With these thoughts in mind: Post by Day 4 a comparison (similarities and differences) of the health issues of women who are not nuns, with those health issues of women who are nuns. Describe the two most important psychological differences between each group. Then explain how each difference may have affected the physical health outcomes of each respective group. Explain your answers. Use the Learning Resources and other current literature to support your response. Cite your references using APA format.
The number of people age 65 and older in the U.S. has increased since 2014 to 47.8 million with a predicted growth to 98.2 million by 2060 representing approximately 15% of the population with women accounting for the majority of the percentage (US Census Bureau, 2017). Since women live longer than men, it is necessary to address the different health issues faced by women during their later stages in life (Ginter & Simko, 2013). Health characteristics of older women should not be explained as a singular experience due to socioeconomic and ethnic differences which make them more vulnerable to health disparities in comparison to their counterparts. Because women make up the majority of the older population they also consume a larger portion of health care services than men (Meredith, Frawley, & Adams, 2018; Torrez, 2001). Although men and women are both affected by cardiovascular diseases, heart disease or cancer, it is necessary to address the specific health issues that additionally affect women at higher rates than men. Women are more likely to be affected by chronic conditions that can cause limitations in their lifestyles such as dementia and depression in addition to struggling with conditions such as incontinence, sexual problems and problematic sleeping patterns (Harkins, Elliott, & Wan, 2006; Malatesta, 2007; Phelan, Love, Ryff, Brown & Heidrich, 2010).
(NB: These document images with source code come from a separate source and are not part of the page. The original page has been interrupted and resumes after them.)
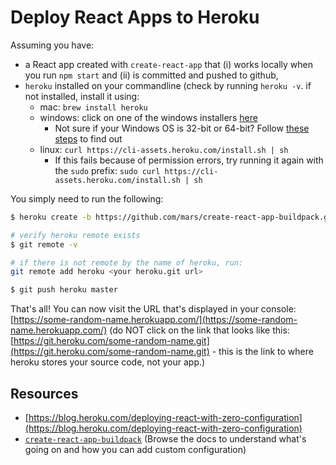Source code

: # Deploy React Apps to Heroku

Assuming you have:

* a React app created with `create-react-app` that \(i\) works locally when you run `npm start` and \(ii\) is committed and pushed to github,
* `heroku` installed on your commandline \(check by running `heroku -v`. if not installed, install it using:
  * mac: `brew install heroku`
  * windows: click on one of the windows installers [here](https://devcenter.heroku.com/articles/heroku-cli#download-and-install)
    * Not sure if your Windows OS is 32-bit or 64-bit? Follow [these steps](https://www.techjunkie.com/check-windows-10-32-64-bit/) to find out
  * linux:  `curl https://cli-assets.heroku.com/install.sh | sh`
    * If this fails because of permission errors, try running it again with the `sudo` prefix: `sudo curl https://cli-assets.heroku.com/install.sh | sh`

 You simply need to run the following:

```bash
$ heroku create -b https://github.com/mars/create-react-app-buildpack.git

# verify heroku remote exists
$ git remote -v 

# if there is not remote by the name of heroku, run: 
git remote add heroku <your heroku.git url>

$ git push heroku master
```



That's all! You can now visit the URL that's displayed in your console: [https://some-random-name.herokuapp.com/](https://some-random-name.herokuapp.com/) \(do NOT click on the link that looks like this: [https://git.heroku.com/some-random-name.git](https://git.heroku.com/some-random-name.git) - this is the link to where heroku stores your source code, not your app.\)

## Resources

* [https://blog.heroku.com/deploying-react-with-zero-configuration](https://blog.heroku.com/deploying-react-with-zero-configuration)
* [`create-react-app-buildpack`](https://github.com/mars/create-react-app-buildpack) \(Browse the docs to understand what's going on and how you can add custom configuration\)

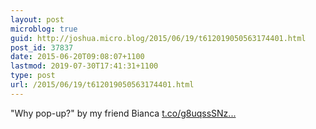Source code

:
 ```yaml
---
layout: post
microblog: true
guid: http://joshua.micro.blog/2015/06/19/t612019050563174401.html
post_id: 37837
date: 2015-06-20T09:08:07+1100
lastmod: 2019-07-30T17:41:31+1100
type: post
url: /2015/06/19/t612019050563174401.html
---
```

"Why pop-up?" by my friend Bianca [t.co/g8uqssSNz...](http://t.co/g8uqssSNzy)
To explore the unique characteristics of a specific older female population, David Snowden (2001), conducted a longitudinal study focusing on aging and Alzheimer disease among 678 Catholic sisters ages 75 to 107 years of age which began in 1986. The researcher’s findings were published in a memoir which discussed the impact of linguistic abilities as a predictor of neurocognitive disorders. As discussed previously, research focusing on health concerns among the elderly are not necessarily viewed as a homogeneous population, yet Snowden hypothesized about the benefits of employing this specific population in order to decrease possible external variables that the nuns would have potentially not been exposed to earlier in life such as smoking, drinking, or risky health behaviors in general (Snowden, 2003). Many findings from this study documented the differences between older women who are nuns and older women who are not nuns. Snowden (2003) suggested that the degree of pathology present in the brain as well as the resistance to the clinical expression of the neuropathology. This resistance is influenced by earlier lifestyle characteristics not found among older women who are nuns. This was evidenced by Butler and Snowden (1996) who examined trends in mortality among older women from the Nun study cohort. Data analyzed indicated that the nuns had lower mortality rates than did the general population most likely due to the consistency of lifestyle among the group.
Two of the most important psychological differences between the groups include positive emotions and cognitive abilities. One of the main focuses of the Nun Study addressed how positive emotions expressed through handwritten autobiographies were assessed for cognitive depth. Danner, Snowdon, and Friesen (2001) further examined longevity through a cognitive and positive emotion lens. Regression analyses indicated a very strong association between positive emotional content in the autobiographies and longevity which is usually influenced by external psychosocial factors.